Drawing attention to the historic walls in which the community gathered, Gibson reminded the congregation of the room in which they sat and the history that surrounded it.

George Washington accompanied by his Vice President and congress came to this very church after being sworn in as the first president of the United States.

Drawing parallels between the founding of the United States and the aspirations of The King’s College, Gibson goes on to say, “There is a balance between the constitution of a free nation and the character of its citizens.
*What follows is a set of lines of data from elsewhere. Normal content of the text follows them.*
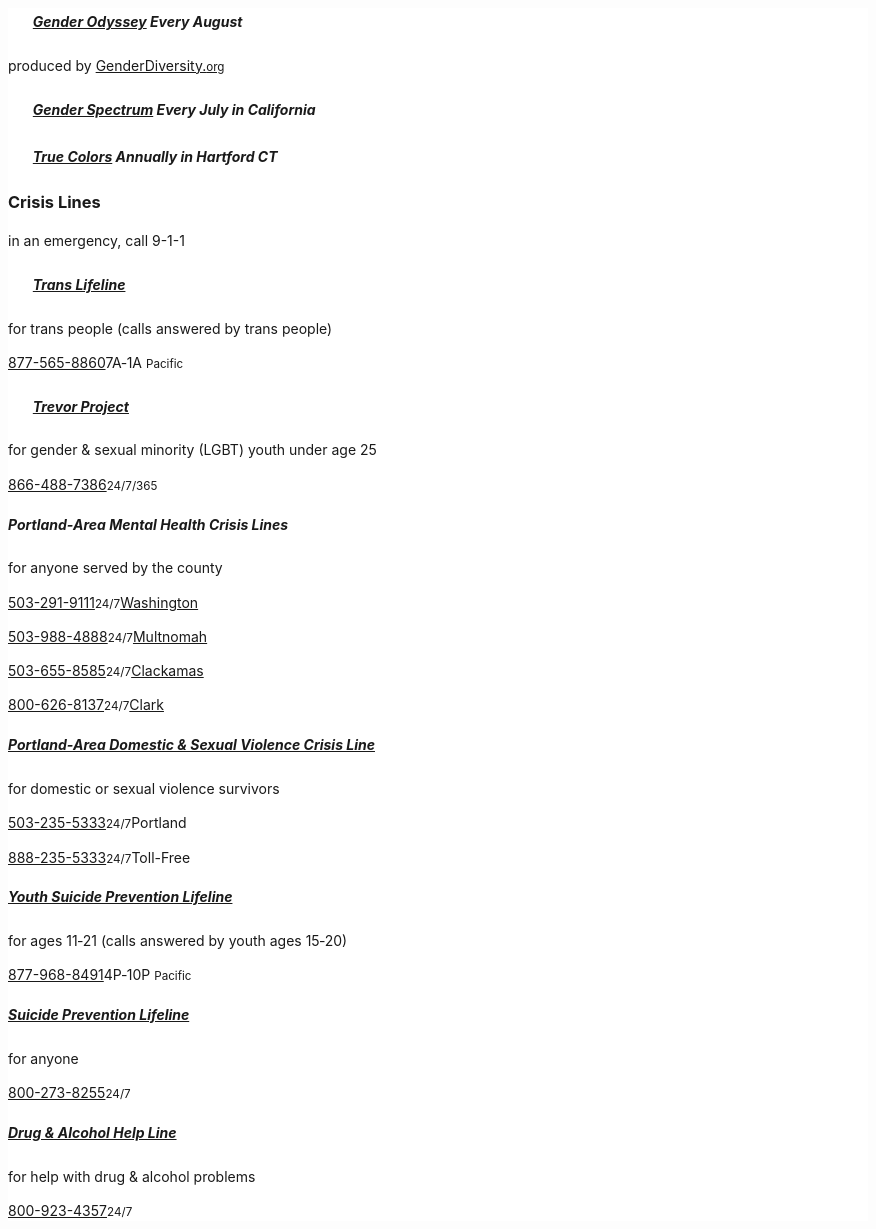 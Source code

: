 <h5><svg height="19" width="24.82" class="svg-flag"><use xlink:href="#svg-trans"/></svg><a rel="nofollow" href="http://www.genderodyssey.org/" target="_blank">Gender Odyssey</a> <span class="subheading">Every&nbsp;August</span></h5>
<p>produced by <a rel="nofollow" href="http://www.genderdiversity.org/" target="_blank">GenderDiversity.<small>org</small></a></p>
<h5><svg height="19" width="24.82" class="svg-flag"><use xlink:href="#svg-trans"/></svg><a rel="nofollow" href="https://www.genderspectrum.org/quick-links/events/" target="_blank">Gender Spectrum</a> <span class="subheading">Every July in California</span></h5>
<h5><svg height="19" width="24.82" class="svg-flag"><use xlink:href="#svg-gsm"/></svg><a rel="nofollow" href="https://www.ourtruecolors.org/conference/" target="_blank">True Colors</a> <span class="subheading">Annually in Hartford CT</span></h5>
<h3>Crisis Lines</h3>
<div class="subheading">in an emergency, call 9-1-1</div>
<h5><svg height="19" width="24.82" class="svg-flag"><use xlink:href="#svg-trans"/></svg><a rel="nofollow" href="https://www.translifeline.org/" target="_blank">Trans Lifeline</a></h5>
<p>for trans people (calls&nbsp;answered&nbsp;by&nbsp;trans&nbsp;people)</p>
<p><a class="a-tel mono" rel="nofollow" href="tel:+1-877-565-8860">877-565-8860</a><span>7<span class="am-pm">A</span>&#8209;1<span class="am-pm">A</span>&nbsp;<small>Pacific</small></span></p>
<h5><svg height="19" width="24.82" class="svg-flag"><use xlink:href="#svg-gsm"/></svg><a rel="nofollow" href="https://www.thetrevorproject.org/" target="_blank">Trevor Project</a></h5>
<p>for gender & sexual minority (LGBT) youth&nbsp;under&nbsp;age&nbsp;25</p>
<p><a class="a-tel mono" rel="nofollow" href="tel:+1-866-488-7386">866-488-7386</a><small>24/7/365</small></p>
<h5>Portland-Area Mental&nbsp;Health Crisis&nbsp;Lines</h5>
<p>for anyone served by the county</p>
<p><a class="a-tel mono" rel="nofollow" href="tel:+1-503-291-9111">503-291-9111</a><small>24/7</small><a rel="nofollow" href="https://www.co.washington.or.us/HHS/MentalHealth/" target="_blank">Washington</a></p>
<p><a class="a-tel mono" rel="nofollow" href="tel:+1-503-988-4888">503-988-4888</a><small>24/7</small><a rel="nofollow" href="https://multco.us/mhas/mental-health-crisis-intervention" target="_blank">Multnomah</a></p>
<p><a class="a-tel mono" rel="nofollow" href="tel:+1-503-655-8585">503-655-8585</a><small>24/7</small><a rel="nofollow" href="http://www.clackamas.us/behavioralhealth/" target="_blank">Clackamas</a></p>
<p><a class="a-tel mono" rel="nofollow" href="tel:+1-800-626-8137">800-626-8137</a><small>24/7</small><a rel="nofollow" href="https://www.clark.wa.gov/community-services/clark-county-crisis-services" target="_blank">Clark</a></p>
<h5><a rel="nofollow" href="https://calltosafety.org/">Portland-Area Domestic & Sexual Violence Crisis Line</a></h5>
<p>for domestic or sexual violence survivors</p>
<p><a class="a-tel mono" rel="nofollow" href="tel:+1-503-488-7386">503-235-5333</a><small>24/7</small><span>Portland</span></p>
<p><a class="a-tel mono" rel="nofollow" href="tel:+1-888-488-7386">888-235-5333</a><small>24/7</small><span>Toll-Free</span></p>
<h5><a rel="nofollow" href="https://oregonyouthline.org/">Youth Suicide Prevention Lifeline</a></h5>
<p>for&nbsp;ages&nbsp;11&#8209;21 (calls&nbsp;answered&nbsp;by youth&nbsp;ages&nbsp;15&#8209;20)</p>
<p><a class="a-tel mono" rel="nofollow" href="tel:+1-877-968-8491">877-968-8491</a><span>4<span class="am-pm">P</span>&#8209;10<span class="am-pm">P</span>&nbsp;<small>Pacific</small></span></p>
<h5><a rel="nofollow" href="https://www.linesforlife.org/">Suicide Prevention Lifeline</a></h5>
<p>for anyone</p>
<p><a class="a-tel mono" rel="nofollow" href="tel:+1-800-273-8255">800-273-8255</a><small>24/7</small></p>
<h5><a rel="nofollow" href="https://www.linesforlife.org/">Drug & Alcohol Help Line</a></h5>
<p>for help with drug & alcohol problems</p>
<p><a class="a-tel mono" rel="nofollow" href="tel:+1-800-923-4357">800-923-4357</a><small>24/7</small></p>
Both have responsibilities, one to each other.”

With a profound understanding of the symbiotic relationship between the nation and her citizens, the American Republic was founded.

He reminds students that a similar interdependency exists for the community at King’s.
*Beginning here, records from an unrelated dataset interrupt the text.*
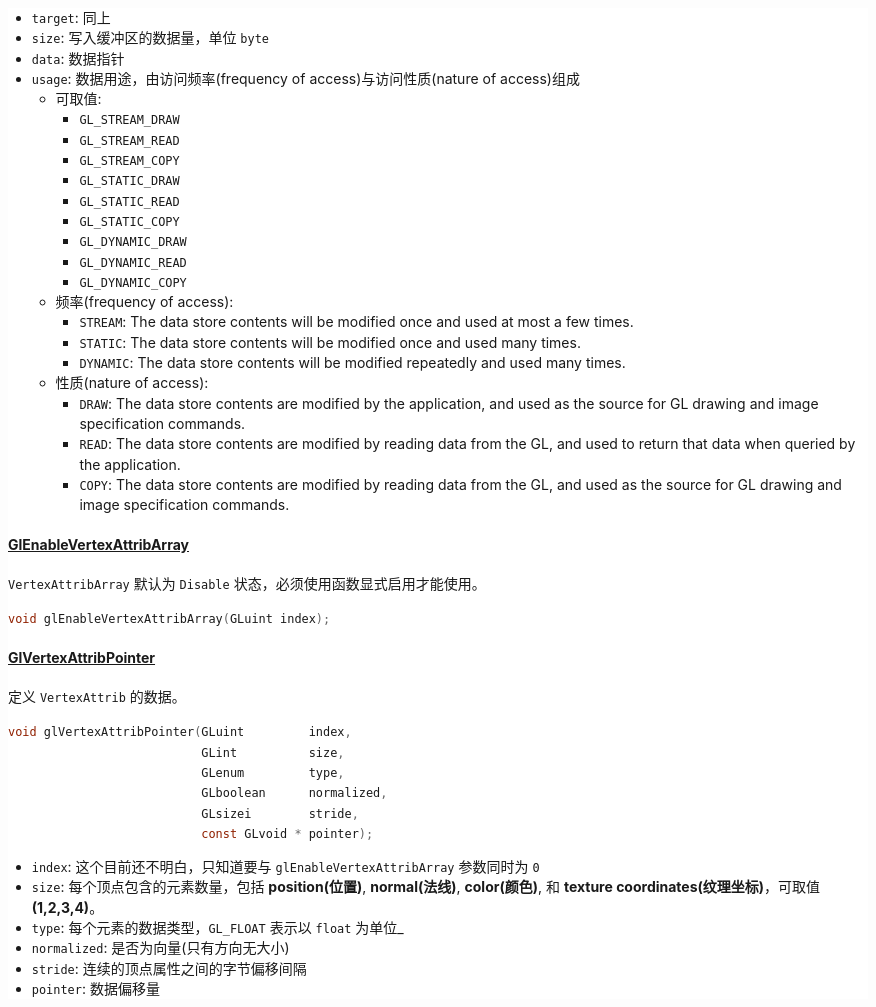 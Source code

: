 * `target`: 同上
* `size`: 写入缓冲区的数据量，单位 `byte`
* `data`: 数据指针
* `usage`: 数据用途，由访问频率(frequency of access)与访问性质(nature of access)组成
  * 可取值:
    * `GL_STREAM_DRAW`
    * `GL_STREAM_READ`
    * `GL_STREAM_COPY`
    * `GL_STATIC_DRAW`
    * `GL_STATIC_READ`
    * `GL_STATIC_COPY`
    * `GL_DYNAMIC_DRAW`
    * `GL_DYNAMIC_READ`
    * `GL_DYNAMIC_COPY`
  * 频率(frequency of access):
    * `STREAM`: The data store contents will be modified once and used at most a few times.
    * `STATIC`: The data store contents will be modified once and used many times.
    * `DYNAMIC`: The data store contents will be modified repeatedly and used many times.
  * 性质(nature of access):
    * `DRAW`: The data store contents are modified by the application, and used as the source for GL drawing and image specification commands.
    * `READ`: The data store contents are modified by reading data from the GL, and used to return that data when queried by the application.
    * `COPY`: The data store contents are modified by reading data from the GL, and used as the source for GL drawing and image specification commands.

#### [GlEnableVertexAttribArray](https://docs.gl/gl4/glEnableVertexAttribArray)

`VertexAttribArray` 默认为 `Disable` 状态，必须使用函数显式启用才能使用。

``` c
void glEnableVertexAttribArray(GLuint index);
```

#### [GlVertexAttribPointer](https://docs.gl/gl4/glVertexAttribPointer)

定义 `VertexAttrib` 的数据。

``` c
void glVertexAttribPointer(GLuint         index,
                           GLint          size,
                           GLenum         type,
                           GLboolean      normalized,
                           GLsizei        stride,
                           const GLvoid * pointer);
```

* `index`: 这个目前还不明白，只知道要与 `glEnableVertexAttribArray` 参数同时为 `0`
* `size`: 每个顶点包含的元素数量，包括 **position(位置)**, **normal(法线)**, **color(颜色)**, 和 **texture coordinates(纹理坐标)**，可取值 **(1,2,3,4)**。
* `type`: 每个元素的数据类型，`GL_FLOAT` 表示以 `float` 为单位_
* `normalized`: 是否为向量(只有方向无大小)
* `stride`: 连续的顶点属性之间的字节偏移间隔
* `pointer`: 数据偏移量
This college is intentionally not one defined by rigidity and instead is a college designed to foster a community striving toward excellence with behaviors shaped by virtue, “molded and strengthened by faith.”

The Honor Code is upheld as a symbol of that vision, “meant to demonstrate voluntary, intentional decision to commit to a way of life not a list of rules.” In this interdependency, the community sharpens itself.

After outlining the vision of The King’s college as a community founded in faith, freedom, and virtue, President Gibson asked all those who listen to invest in bringing that ideal to fruition: “Strive with me and commit to that purpose. It is worthy of your best. It is worthy of my best. And together we can see it become reality.”